La balsa que Telima construyó me satisfizo plenamente, y no habría transcurrido mucho más de un ahn desde el regreso a la isla de nuestro escondite en el pantano, cuando con la pértiga nos apartó de la costa iniciando la persecución de las estrechas naves de proa alta portadoras de esclavos de Puerto Kar.

Las flechas yacían desperdigadas sobre el cuero que las envolviera mientras sostenía el arco con las manos. Aún no lo había tensado.
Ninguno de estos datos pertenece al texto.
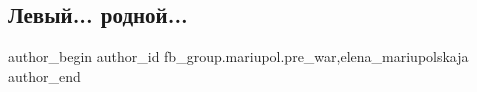  
 
 
 
 

\subsection{Левый... родной...}
\label{sec:27_01_2023.fb.fb_group.mariupol.pre_war.3.levii__rodnoi_}
 
\ifcmt
 author_begin
   author_id fb_group.mariupol.pre_war,elena_mariupolskaja
 author_end
\fi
El esclavo que dirigía el ritmo de los remeros de la sexta nave sin duda estaba enojado, pues se había visto obligado a dejar de contar. Las naves que le precedían también habían ido reduciendo velocidad hasta quedar totalmente inmóviles. Los remos descansaban horizontales en espera de nuevas órdenes. En ocasiones resultaba difícil incluso para las pequeñas barcas de rence avanzar a través del enredo de arbustos y juncos del delta.

Desde el barco insignia habían arriado un barquichuelo de fondo plano, que ahora avanzaba impelido por dos esclavos que con pértigas se mantenían de pie sobre la cuadrada popa mientras otros dos esclavos, en la proa, con espadas de hoja ancha abrían un camino lo suficiente ancho para que las naves con sus correspondientes remos pasaran por él.

La sexta nave empezó a desviarse hacia sotavento; era como un lento semicírculo sin rumbo, como si se tratara de un dedo dibujando sobre el agua.

El esclavo que dirigía a los remeros dejó escapar una exclamación de enojo y se volvió para mirar al timonel que permanecía en su puesto sin efectuar movimiento alguno. Se había quitado el casco debido al calor y los insectos revoloteaban alrededor de su cabeza y se paseaban sobre su cabello. El esclavo que dirigía a los remeros volvió a gritar y luego dando un salto subió las escaleras hasta el puente del timonel y agarrando a éste por los hombros lo sacudió. Fue entonces cuando vio sus ojos. Soltó al hombre y éste cayó al suelo. Un grito de terror escapó de su garganta. Los guerreros al oír el grito acudieron raudos al puente del timonel.

La flecha del gran arco amarillo de madera de Ka-la-na había atravesado la cabeza del timonel perdiéndose en el pantano sin ser vista.